The home opener loss to the Nationals was particularly crushing. Sure, it would have been nice to win at least two out of three from the Phillies, but even the most cock-eyed optimist will take a 3-3 road trip. And we all know deep down inside that Mike Pelfrey isn’t really an ace, in case, y’know, three straight years of absolutely mediocre peripherals weren’t already enough to convince you.
But to lose your home opener to the Washington Nationals, a team in such dire straits at the moment that they currently employ Rick Ankiel, Pudge Rodriguez, and Alex Cora, with R.A. Dickey and his bearded awesomeness on the mound, completely rips your heart out (at least when your freezing your fanny off in $75 seats that will typically run you 20 bucks on gameday).

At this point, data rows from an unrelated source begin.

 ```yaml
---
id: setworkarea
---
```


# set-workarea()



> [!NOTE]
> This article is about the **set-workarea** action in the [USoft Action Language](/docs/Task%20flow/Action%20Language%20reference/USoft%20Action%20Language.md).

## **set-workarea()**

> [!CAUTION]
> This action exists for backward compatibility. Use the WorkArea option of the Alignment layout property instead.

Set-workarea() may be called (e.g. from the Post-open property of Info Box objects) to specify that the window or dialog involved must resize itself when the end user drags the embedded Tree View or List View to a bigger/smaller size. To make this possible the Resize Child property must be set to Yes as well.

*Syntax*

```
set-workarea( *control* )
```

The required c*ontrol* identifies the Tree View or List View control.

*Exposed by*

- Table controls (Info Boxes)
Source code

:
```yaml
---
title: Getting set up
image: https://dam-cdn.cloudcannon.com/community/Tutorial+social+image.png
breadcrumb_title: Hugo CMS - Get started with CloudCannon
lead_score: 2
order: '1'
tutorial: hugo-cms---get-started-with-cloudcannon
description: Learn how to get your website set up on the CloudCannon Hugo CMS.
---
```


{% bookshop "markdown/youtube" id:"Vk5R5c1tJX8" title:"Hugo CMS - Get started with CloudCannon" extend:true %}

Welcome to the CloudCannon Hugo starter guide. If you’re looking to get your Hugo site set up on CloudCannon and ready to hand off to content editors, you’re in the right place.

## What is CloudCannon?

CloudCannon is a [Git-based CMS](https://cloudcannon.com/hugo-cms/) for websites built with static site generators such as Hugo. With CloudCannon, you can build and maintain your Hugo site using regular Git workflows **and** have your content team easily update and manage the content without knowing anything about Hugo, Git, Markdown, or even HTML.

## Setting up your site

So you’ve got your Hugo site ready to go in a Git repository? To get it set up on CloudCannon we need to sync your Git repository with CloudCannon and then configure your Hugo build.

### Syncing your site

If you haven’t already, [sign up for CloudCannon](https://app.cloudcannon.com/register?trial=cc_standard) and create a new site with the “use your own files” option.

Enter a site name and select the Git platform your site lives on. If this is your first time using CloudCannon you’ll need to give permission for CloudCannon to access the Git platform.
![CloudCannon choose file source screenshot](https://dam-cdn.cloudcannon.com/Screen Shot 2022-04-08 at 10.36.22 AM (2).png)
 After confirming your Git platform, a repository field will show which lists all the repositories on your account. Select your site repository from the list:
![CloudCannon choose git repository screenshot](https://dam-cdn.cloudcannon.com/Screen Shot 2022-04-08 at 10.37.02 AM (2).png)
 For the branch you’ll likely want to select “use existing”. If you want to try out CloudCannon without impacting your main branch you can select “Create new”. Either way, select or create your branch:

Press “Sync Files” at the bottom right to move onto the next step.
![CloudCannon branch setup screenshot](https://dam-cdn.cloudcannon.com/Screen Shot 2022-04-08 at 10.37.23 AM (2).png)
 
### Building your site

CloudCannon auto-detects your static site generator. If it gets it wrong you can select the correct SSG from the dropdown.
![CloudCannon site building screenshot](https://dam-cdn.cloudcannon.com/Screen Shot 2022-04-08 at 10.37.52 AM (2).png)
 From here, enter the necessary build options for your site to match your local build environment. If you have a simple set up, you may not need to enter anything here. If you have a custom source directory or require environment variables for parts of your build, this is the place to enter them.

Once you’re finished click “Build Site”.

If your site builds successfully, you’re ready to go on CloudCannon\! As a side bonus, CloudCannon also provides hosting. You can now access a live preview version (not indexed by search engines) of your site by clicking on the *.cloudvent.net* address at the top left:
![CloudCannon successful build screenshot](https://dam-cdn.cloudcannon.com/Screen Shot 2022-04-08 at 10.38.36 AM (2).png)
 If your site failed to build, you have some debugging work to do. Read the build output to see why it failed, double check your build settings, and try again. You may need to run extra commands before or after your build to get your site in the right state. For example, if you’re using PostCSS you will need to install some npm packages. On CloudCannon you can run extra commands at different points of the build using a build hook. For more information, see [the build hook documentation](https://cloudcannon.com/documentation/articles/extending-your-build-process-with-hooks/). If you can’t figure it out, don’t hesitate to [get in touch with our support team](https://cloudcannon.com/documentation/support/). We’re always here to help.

Now, Mets fans are like that weird guy at your fledgling office. You know, the one who you’re almost certain is going to walk in to work any day now with a trench coat and an Uzi. If this were politics, Mets fans would have long ago hit the bunkers to prepare for armageddon like teabaggers if Keith Olbermann opted to run for president.
Basically, if you aren’t trying to fall asleep in your car with the engine turned on, you probably over-qualify to be a Mets fan.
I just don’t get it. I mean, I do, since I’ve long ago realized that the vast majority of Mets Mets fans, like all sport fans, are driven primarily by emotion and not logic.
Still, it never ceases to amaze me how folks are so incapable of grasping the concept of sample size. Or how fans and many writers alike are so devastated with disappointment. Ok, so it turns out the Mets are probably a .500 team, and aren’t on track to win 95 ballgames this year. Mind=blown.
Yet, commentators are left scratching their heads as to why the Red Sox and Rays are 1-6, while they talk about how the Orioles are on the upswing and will be duking it out with the Yankees come September.
Want to know what the real inspiration for this column was? A kid in my 10-team fantasy league just offered me Shin-Soo-Choo for Adam Lind and Joel Hanrahan. Seriously. By the way, he’s on track to be class valedictorian.